С другой стороны, Велеса вон сотворили!

Интересно, нормальные дети у богов есть? Рождаются, как у людей?

А если есть нормальные, то зачем сотворять?

— А зачем Моране с Чернобогом это было нужно? — спросил я.

— Морана в какой-то момент замыслила мировое господство, — ответила Агафья Ефимовна. — Она вступила в союз с Чернобогом и создала себе могучего божественного помощника. Велеса.

— У неё получилось завоевать?

Агафья Ефимовна фыркнула:

— Нет, конечно!

«Но и сказать, что проиграла, нельзя!» — возразил Чёрный.

— Как это? — снова спросил я.

«Наш мир тогда оказался на грани исчезновения», — объяснил Чёрный.

— Тогда-то купол и поставили, — добавила Агафья Ефимовна. — Ради защиты Рувении. Когда промеж своих мира нет… Когда хозяева дерутся, то чужие… Каждый хочет урвать себе кусок. К тому же, когда боги воюют, людям тяжко приходится. Вот и кинулись соседи, которые раньше и помыслить дурного не могли… Очнулись тогда боги, собрались на Большой Совет и решили общими силами создать над Рувенией купол и скрыть нашу страну от чужих глаз. Защитить людей. Они же нам как дети… Мы отвечаем за них. А чтобы не было соблазнов, то и чужой мир скрыли от своих.

Я вспомнил тот самый день, когда Сан Саныч устроил теракт. 25 августа — День единения Рувении. Это что ж получается? День объединения богов?

Агафья Ефимовна подтвердила.

И тут мне открылась вся подлость Сан Саныча. Он устроил теракт не просто во всенародный праздник, а в такой день! Это же плевок в лицо всем богам! Всем, кто участвовал в защите Рувении!

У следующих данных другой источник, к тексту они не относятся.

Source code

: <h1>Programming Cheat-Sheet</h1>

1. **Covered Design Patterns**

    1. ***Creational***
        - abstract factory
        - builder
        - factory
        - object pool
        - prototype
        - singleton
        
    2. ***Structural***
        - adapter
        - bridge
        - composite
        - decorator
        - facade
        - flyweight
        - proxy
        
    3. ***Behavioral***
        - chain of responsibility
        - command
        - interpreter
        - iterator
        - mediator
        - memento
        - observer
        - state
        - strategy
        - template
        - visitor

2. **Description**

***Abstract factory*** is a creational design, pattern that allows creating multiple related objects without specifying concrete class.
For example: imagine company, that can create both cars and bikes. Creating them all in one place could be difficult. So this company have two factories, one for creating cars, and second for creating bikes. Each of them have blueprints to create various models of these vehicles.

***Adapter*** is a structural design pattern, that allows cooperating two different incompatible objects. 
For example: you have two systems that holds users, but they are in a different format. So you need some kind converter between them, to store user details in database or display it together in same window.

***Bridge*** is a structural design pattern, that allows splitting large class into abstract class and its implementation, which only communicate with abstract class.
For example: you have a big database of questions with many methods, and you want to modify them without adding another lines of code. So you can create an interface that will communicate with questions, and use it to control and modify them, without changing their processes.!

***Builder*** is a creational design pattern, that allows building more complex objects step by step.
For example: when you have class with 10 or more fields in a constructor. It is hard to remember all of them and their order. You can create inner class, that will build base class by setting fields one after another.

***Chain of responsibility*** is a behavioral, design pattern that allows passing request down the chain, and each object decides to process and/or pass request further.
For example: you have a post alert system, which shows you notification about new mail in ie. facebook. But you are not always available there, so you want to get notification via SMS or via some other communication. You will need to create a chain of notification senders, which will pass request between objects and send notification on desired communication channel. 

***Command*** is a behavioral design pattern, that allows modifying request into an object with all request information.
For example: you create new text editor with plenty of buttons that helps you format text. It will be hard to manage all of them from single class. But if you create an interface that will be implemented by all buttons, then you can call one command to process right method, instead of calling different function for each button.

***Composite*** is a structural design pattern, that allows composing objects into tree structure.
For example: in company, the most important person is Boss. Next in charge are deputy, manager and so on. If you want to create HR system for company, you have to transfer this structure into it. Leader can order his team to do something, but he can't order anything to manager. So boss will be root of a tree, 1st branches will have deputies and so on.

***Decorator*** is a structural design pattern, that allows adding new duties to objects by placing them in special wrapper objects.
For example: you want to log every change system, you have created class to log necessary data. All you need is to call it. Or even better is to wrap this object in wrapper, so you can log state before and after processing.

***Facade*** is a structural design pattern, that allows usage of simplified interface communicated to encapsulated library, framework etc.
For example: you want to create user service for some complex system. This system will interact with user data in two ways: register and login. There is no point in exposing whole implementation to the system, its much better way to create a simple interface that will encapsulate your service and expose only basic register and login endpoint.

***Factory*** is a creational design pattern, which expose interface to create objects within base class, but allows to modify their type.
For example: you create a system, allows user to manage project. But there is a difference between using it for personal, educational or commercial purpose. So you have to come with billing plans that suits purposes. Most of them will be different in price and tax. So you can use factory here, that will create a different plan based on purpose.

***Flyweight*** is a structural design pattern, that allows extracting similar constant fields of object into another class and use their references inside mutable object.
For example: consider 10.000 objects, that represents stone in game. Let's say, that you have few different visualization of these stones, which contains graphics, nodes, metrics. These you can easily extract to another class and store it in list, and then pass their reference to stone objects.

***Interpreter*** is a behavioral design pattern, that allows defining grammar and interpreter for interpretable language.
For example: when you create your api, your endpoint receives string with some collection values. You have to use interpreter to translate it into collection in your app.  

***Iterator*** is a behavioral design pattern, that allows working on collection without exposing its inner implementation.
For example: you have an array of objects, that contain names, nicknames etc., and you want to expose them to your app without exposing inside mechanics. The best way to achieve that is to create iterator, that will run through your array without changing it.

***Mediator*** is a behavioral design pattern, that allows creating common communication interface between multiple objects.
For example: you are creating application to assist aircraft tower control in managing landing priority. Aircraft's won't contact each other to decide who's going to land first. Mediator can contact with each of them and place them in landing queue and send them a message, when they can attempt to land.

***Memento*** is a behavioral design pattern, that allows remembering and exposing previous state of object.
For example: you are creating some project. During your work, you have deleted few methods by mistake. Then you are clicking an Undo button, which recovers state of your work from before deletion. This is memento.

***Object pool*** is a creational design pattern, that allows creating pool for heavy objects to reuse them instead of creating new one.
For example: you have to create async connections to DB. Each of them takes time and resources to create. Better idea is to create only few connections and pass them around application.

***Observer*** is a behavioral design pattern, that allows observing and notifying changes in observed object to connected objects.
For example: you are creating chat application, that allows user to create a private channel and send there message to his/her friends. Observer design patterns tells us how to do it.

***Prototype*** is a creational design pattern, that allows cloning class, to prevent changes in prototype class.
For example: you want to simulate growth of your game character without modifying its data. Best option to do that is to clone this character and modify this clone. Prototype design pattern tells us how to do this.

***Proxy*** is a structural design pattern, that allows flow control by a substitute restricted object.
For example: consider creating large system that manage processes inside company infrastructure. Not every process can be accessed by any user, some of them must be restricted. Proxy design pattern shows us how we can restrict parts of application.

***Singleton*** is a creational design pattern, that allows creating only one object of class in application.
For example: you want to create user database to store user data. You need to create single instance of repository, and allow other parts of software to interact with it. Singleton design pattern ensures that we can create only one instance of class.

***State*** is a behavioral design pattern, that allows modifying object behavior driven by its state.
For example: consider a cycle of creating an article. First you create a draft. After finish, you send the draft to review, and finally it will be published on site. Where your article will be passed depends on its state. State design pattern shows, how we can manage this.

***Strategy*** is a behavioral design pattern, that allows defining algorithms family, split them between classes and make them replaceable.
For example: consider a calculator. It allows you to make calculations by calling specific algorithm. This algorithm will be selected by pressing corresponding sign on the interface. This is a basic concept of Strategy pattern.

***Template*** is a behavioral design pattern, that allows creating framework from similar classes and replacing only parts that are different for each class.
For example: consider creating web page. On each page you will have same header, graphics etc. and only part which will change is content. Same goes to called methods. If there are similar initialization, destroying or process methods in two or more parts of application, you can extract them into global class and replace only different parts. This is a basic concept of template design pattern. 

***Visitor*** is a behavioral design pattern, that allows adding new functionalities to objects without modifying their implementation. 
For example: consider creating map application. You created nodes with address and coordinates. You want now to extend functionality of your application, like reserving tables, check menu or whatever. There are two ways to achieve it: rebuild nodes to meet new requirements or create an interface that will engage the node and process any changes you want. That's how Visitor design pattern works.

Агафья Ефимовна продолжала:

— Мир един. Если этот мир разрушить, то не будет места ни тёмным богам, ни светлым, ни людям, ни животным. А купол — это то, что мир охраняет.

— Агафья Ефимовна, — неожиданно для самого себя спросил я, — А у вас дети есть?

— Есть, — ответила Агафья Ефимовна и загрустила. — Сынок есть, Перунич. Родился ещё во время войны богов.

— А сейчас где он? — спросил я.

— Не знаю, — выдохнула Агафья Ефимовна. — В мире людей.

— Перунич — сын Перуна?

Агафья Ефимовна кивнула и со вздохом добавила:

— Сын Радима.

— Так если, — догадался я, — … если Радим Ефимович — это Перун, то, выходит, Григорий Ефимович…

— Даждьбог, — подтвердила мои догадки Агафья Ефимовна.

— А третий брат Огонь, — выдохнул я.

— Да, — кивнула Агафья Ефимовна.

— Охренеть! — подвёл я итог разговора. — Это же просто охренеть не встать!

Всё так же потрескивал костёр, всё так же темнел за спиной лес, всё так же светили звёзды… Хотя нет, звёзды больше не светили, их заволокло облаками. Подул свежий ветерок. Стало понятно, что погода портится. И то столько дней держалась, а ведь уже конец августа!